Si bien no fue por mucho tiempo, el corto lapso que duró mi caída roía mi interior de la manera más desgarradora. Con los pantalones cubiertos de tierra por las veces que mi cuerpo sucumbió a la gravedad, caminaba lento por las calles de mi querida Tembladerani. Un barrio solitario y silencioso que cobijaba a propios y extraños. Ahí, cerca de la Avenida Jaimes Freyre, me di cuenta que no podía caminar más y me senté sobre el cemento recalentado por el astro rey. Había recorrido un largo trecho, calles extensas y con un aroma a 10 de la mañana. 

Horas previas a aquél helado momento, desperté en un bar muy cerca del Cementerio General. Me vi sin un centavo para volver a casa, sin mi móvil en el bolsillo; lo único que colgaba del pasador del pantalón eran mis llaves inertes hechas de metal.
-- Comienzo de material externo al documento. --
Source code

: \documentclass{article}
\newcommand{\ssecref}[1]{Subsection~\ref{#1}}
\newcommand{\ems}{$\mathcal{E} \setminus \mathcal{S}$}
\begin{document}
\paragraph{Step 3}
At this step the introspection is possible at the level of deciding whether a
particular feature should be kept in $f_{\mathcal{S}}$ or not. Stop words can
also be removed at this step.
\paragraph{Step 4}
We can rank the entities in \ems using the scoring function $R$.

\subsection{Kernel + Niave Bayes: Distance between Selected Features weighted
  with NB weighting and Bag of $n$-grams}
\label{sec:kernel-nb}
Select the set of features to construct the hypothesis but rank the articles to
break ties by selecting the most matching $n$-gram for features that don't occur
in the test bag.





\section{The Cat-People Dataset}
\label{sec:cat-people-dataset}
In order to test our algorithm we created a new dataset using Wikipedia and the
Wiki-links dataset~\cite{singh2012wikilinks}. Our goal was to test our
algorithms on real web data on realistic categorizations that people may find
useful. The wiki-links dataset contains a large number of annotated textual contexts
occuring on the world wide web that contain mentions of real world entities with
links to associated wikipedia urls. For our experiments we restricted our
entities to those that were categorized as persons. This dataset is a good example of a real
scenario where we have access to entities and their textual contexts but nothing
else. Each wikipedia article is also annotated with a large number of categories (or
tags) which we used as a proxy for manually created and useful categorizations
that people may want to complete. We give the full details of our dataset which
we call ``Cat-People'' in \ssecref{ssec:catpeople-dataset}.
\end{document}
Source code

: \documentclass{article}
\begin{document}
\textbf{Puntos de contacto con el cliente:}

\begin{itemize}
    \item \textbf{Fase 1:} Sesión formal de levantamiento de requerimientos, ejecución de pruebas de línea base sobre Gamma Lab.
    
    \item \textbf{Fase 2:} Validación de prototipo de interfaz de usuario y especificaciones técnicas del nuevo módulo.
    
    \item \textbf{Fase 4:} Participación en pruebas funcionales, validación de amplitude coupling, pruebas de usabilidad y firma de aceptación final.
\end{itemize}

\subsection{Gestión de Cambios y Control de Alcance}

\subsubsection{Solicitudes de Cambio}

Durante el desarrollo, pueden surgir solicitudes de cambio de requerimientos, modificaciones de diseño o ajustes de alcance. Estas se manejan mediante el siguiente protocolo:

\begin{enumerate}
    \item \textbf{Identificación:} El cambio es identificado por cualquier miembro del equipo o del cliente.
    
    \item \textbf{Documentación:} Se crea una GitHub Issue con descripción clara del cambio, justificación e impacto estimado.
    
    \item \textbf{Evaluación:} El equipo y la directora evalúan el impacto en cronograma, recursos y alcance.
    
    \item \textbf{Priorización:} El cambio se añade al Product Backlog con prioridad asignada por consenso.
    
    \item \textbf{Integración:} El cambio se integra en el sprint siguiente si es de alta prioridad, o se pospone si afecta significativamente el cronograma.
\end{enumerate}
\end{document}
Caminé y caminé sin un rumbo establecido. Mi cuerpo reaccionaba automáticamente y cogía velocidad. Un paso a la derecha y el otro, a cualquier parte. Mi apariencia poco usual asustaba a todo aquel que se me acercaba involuntariamente. El cabello sucio y largo que despedía un hedor a tabaco cubría mi rostro, mi piel enrojecida por los golpes súbitos de cada vaso que llevaba en la mano, vaciando su contenido en mi interior. Una delgada chamarra de cuero me había acompañado toda la noche, sin desampararme un solo instante. Era difícil caminar con aquellas botas. Me caía en algunas cuadras. Creo que mi brazo derecho realizaba una limpieza de pared al caminar apoyado en ella.

Y así, cuadra a cuadra, veía más cerca mi llegada a casa, a mi cama. Como no tenía ni un centavo, me detenía de rato en rato en varias tiendas para pedir algo de dinero que me ayude a estar a salvo en aquella jungla citadina repleta de silencioso frío y pavimento. Obviamente, no tuve mucho éxito. En una carnicería me dieron dos bolivianos; en una pensión sólo cincuenta centavos. El recorrido aún no había concluido y cuadras más adelante, consigo reunir seis bolivianos. Lloraba en cada paso que daba, no lograba comprender las artimañas con las que la vida me había jugado sucio hasta ese instante. Yo era un muchacho normal, de clase media y trabajadora. Con 17 años sobre la espalda, un número que sólo figuraba en mi carné, ya que la vida me había dado el doble de años con golpes a sabor de experiencia.
Creo que eran las 11 de la mañana cuando mi cerebro confabuló con mi tristeza y me hizo desear una gota más de alcohol. Ya por llegar a la conocida Vivienda Obrera, muy cerca del Estadio Bolívar, encontré una pequeña tienda, oscura en su interior que era resguardada por una mujer mayor. Le pedí de inmediato me vendiera un frasco de alcohol Guabirá y que además me regalase una bolsita rellena de agua cruda. Conseguí alimentar aquel repentino deseo y seguir bebiendo.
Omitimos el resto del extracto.